Hypotheses, testable predictions pertaining to these problems.
Records of experimental follow-up and comments on any of the suggested hypotheses (in a range from "intend to test" to "proven right/wrong").

It is important to emphasize that we aim to restrict the breadth of open problems to those that, are:

in specific functional context. For example, in general, we avoid recording questions like: "what is the function of this hypothetical protein?". On the other hand, "missing gene" questions of a form: "what gene encodes this enzyme in otherwise complete pathway?", are highly valued.
within the realm of genome comparative analysis. We realize that many interesting problems of biology do not fall in this category.
tractable. This requirement may filter out many problems (eg related to complex regulatory systems, etc) that may not be addressed by conjectures amenable to straightforward experimental verification.
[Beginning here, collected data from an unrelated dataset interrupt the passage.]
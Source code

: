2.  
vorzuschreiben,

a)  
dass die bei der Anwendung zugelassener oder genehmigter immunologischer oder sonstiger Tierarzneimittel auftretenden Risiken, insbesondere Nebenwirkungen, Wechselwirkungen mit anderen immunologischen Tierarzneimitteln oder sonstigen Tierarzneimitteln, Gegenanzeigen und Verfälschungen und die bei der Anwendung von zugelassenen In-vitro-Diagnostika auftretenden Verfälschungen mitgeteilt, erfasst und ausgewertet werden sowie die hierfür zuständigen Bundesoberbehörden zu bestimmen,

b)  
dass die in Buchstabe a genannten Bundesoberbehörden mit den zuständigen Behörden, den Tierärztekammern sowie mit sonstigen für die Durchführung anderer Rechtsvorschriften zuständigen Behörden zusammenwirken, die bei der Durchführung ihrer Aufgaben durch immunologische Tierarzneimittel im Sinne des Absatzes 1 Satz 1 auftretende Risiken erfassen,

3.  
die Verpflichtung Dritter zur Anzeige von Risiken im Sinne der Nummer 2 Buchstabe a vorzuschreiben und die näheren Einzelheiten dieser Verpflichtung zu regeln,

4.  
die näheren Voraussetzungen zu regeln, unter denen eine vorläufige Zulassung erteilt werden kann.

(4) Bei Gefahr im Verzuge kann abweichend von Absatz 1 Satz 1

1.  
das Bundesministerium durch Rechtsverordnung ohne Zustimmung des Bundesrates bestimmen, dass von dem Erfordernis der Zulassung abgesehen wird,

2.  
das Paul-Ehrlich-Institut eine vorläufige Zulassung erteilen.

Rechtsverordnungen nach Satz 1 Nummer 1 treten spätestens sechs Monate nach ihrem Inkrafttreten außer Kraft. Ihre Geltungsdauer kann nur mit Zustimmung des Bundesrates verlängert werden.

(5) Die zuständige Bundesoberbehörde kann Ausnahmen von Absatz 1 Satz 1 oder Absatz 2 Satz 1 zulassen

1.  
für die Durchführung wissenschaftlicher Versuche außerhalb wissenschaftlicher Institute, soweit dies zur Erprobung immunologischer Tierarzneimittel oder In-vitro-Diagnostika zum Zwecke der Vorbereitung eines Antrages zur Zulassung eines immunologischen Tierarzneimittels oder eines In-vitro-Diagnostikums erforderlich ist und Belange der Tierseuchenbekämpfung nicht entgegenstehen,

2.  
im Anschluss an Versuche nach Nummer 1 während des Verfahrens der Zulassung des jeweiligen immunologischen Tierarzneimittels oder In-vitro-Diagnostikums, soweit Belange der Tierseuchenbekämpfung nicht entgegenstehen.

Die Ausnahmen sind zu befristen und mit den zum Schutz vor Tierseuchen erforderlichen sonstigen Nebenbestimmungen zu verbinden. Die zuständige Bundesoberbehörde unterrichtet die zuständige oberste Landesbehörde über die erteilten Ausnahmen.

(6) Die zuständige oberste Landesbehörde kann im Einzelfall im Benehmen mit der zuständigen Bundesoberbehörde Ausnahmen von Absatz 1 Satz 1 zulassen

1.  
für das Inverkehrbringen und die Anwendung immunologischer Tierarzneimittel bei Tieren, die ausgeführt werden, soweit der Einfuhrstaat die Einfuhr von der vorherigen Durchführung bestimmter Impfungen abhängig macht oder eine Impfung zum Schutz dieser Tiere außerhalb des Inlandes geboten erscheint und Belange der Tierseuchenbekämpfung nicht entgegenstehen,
Likewise, we aim to accumulate predictions that provide a precisely defined and testable functional role, transformation or interaction. For example, "general class" functional predictions (eg putative kinase), while being extremely useful, are not in focus of our effort. Specific predictions can be deduced by various techniques of comparative and functional genomics. Regardless of the source - they are valuable additions to HOPS database. Browsing through examples is arguably the quickest way to grasp the thrust of HOPS Resource. By launching this site, we commit to populate it by problems and conjectures emerging from our effort to encode subsystems in the SEED environment (URL), capturing many aspects of the Central Machinery of Life. Our goal is to share this information with the broad scientific community in order to encourage further computational and experimental analysis. Most importantly, we solicit community contribution to all three aspects of HOPS Resource, which is meant to become a joint effort of bioinformaticians and experimentalists. It is important to emphasize that an experimental verification of a single gene carefully propagated via subsystems-based annotations, will often impact a significant number of genes in a variety of species.